## Task item:
Write out every record below exactly, leaving the pictures out.
>>>>>
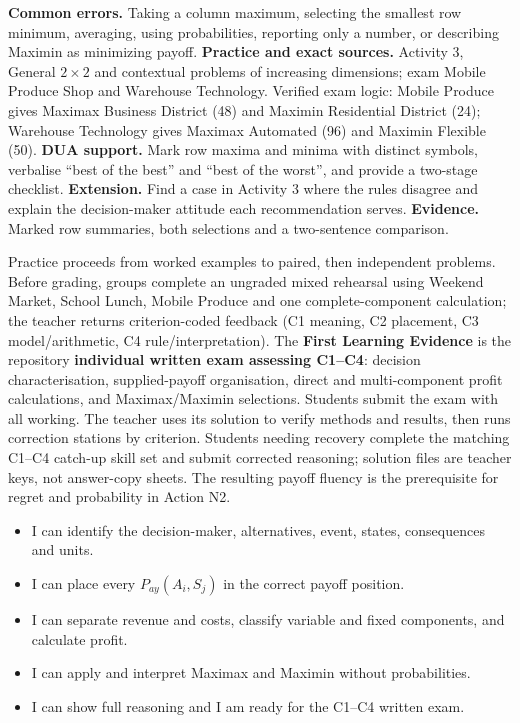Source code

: \documentclass[10pt,letterpaper]{article}
\newcommand{\partheading}[1]{\Needspace{7\baselineskip}\par\vspace{4pt}{\bfseries #1\par}}
\newcommand{\evidenceitem}[1]{\item[$\square$] #1}
\begin{document}
\textbf{Common errors.} Taking a column maximum, selecting the smallest row
minimum, averaging, using probabilities, reporting only a number, or describing
Maximin as minimizing payoff. \textbf{Practice and exact sources.} Activity 3,
General $2\times2$ and contextual problems of increasing dimensions; exam
Mobile Produce Shop and Warehouse Technology. Verified exam logic: Mobile
Produce gives Maximax Business District (48) and Maximin Residential District
(24); Warehouse Technology gives Maximax Automated (96) and Maximin Flexible
(50). \textbf{DUA support.} Mark row maxima and minima with distinct symbols,
verbalise ``best of the best'' and ``best of the worst'', and provide a
two-stage checklist. \textbf{Extension.} Find a case in Activity 3 where the
rules disagree and explain the decision-maker attitude each recommendation
serves. \textbf{Evidence.} Marked row summaries, both selections and a
two-sentence comparison.

\partheading{Practice and Assessment---First Learning Evidence}
Practice proceeds from worked examples to paired, then independent problems.
Before grading, groups complete an ungraded mixed rehearsal using Weekend
Market, School Lunch, Mobile Produce and one complete-component calculation;
the teacher returns criterion-coded feedback (C1 meaning, C2 placement, C3
model/arithmetic, C4 rule/interpretation). The \textbf{First Learning Evidence}
is the repository \textbf{individual written exam assessing C1--C4}: decision
characterisation, supplied-payoff organisation, direct and multi-component
profit calculations, and Maximax/Maximin selections. Students submit the exam
with all working. The teacher uses its solution to verify methods and results,
then runs correction stations by criterion. Students needing recovery complete
the matching C1--C4 catch-up skill set and submit corrected reasoning; solution
files are teacher keys, not answer-copy sheets. The resulting payoff fluency is
the prerequisite for regret and probability in Action N2.

\partheading{Exit Ticket N1}
\begin{itemize}[leftmargin=1.8em,itemsep=1pt]
\evidenceitem{I can identify the decision-maker, alternatives, event, states, consequences and units.}
\evidenceitem{I can place every $P_{ay}(A_i,S_j)$ in the correct payoff position.}
\evidenceitem{I can separate revenue and costs, classify variable and fixed components, and calculate profit.}
\evidenceitem{I can apply and interpret Maximax and Maximin without probabilities.}
\evidenceitem{I can show full reasoning and I am ready for the C1--C4 written exam.}
\end{itemize}
\end{document}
<<<<<
## Reply:
Source code

: \documentclass[10pt,letterpaper]{article}
\newcommand{\partheading}[1]{\Needspace{7\baselineskip}\par\vspace{4pt}{\bfseries #1\par}}
\newcommand{\evidenceitem}[1]{\item[$\square$] #1}
\begin{document}
\textbf{Common errors.} Taking a column maximum, selecting the smallest row
minimum, averaging, using probabilities, reporting only a number, or describing
Maximin as minimizing payoff. \textbf{Practice and exact sources.} Activity 3,
General $2\times2$ and contextual problems of increasing dimensions; exam
Mobile Produce Shop and Warehouse Technology. Verified exam logic: Mobile
Produce gives Maximax Business District (48) and Maximin Residential District
(24); Warehouse Technology gives Maximax Automated (96) and Maximin Flexible
(50). \textbf{DUA support.} Mark row maxima and minima with distinct symbols,
verbalise ``best of the best'' and ``best of the worst'', and provide a
two-stage checklist. \textbf{Extension.} Find a case in Activity 3 where the
rules disagree and explain the decision-maker attitude each recommendation
serves. \textbf{Evidence.} Marked row summaries, both selections and a
two-sentence comparison.

\partheading{Practice and Assessment---First Learning Evidence}
Practice proceeds from worked examples to paired, then independent problems.
Before grading, groups complete an ungraded mixed rehearsal using Weekend
Market, School Lunch, Mobile Produce and one complete-component calculation;
the teacher returns criterion-coded feedback (C1 meaning, C2 placement, C3
model/arithmetic, C4 rule/interpretation). The \textbf{First Learning Evidence}
is the repository \textbf{individual written exam assessing C1--C4}: decision
characterisation, supplied-payoff organisation, direct and multi-component
profit calculations, and Maximax/Maximin selections. Students submit the exam
with all working. The teacher uses its solution to verify methods and results,
then runs correction stations by criterion. Students needing recovery complete
the matching C1--C4 catch-up skill set and submit corrected reasoning; solution
files are teacher keys, not answer-copy sheets. The resulting payoff fluency is
the prerequisite for regret and probability in Action N2.

\partheading{Exit Ticket N1}
\begin{itemize}[leftmargin=1.8em,itemsep=1pt]
\evidenceitem{I can identify the decision-maker, alternatives, event, states, consequences and units.}
\evidenceitem{I can place every $P_{ay}(A_i,S_j)$ in the correct payoff position.}
\evidenceitem{I can separate revenue and costs, classify variable and fixed components, and calculate profit.}
\evidenceitem{I can apply and interpret Maximax and Maximin without probabilities.}
\evidenceitem{I can show full reasoning and I am ready for the C1--C4 written exam.}
\end{itemize}
\end{document}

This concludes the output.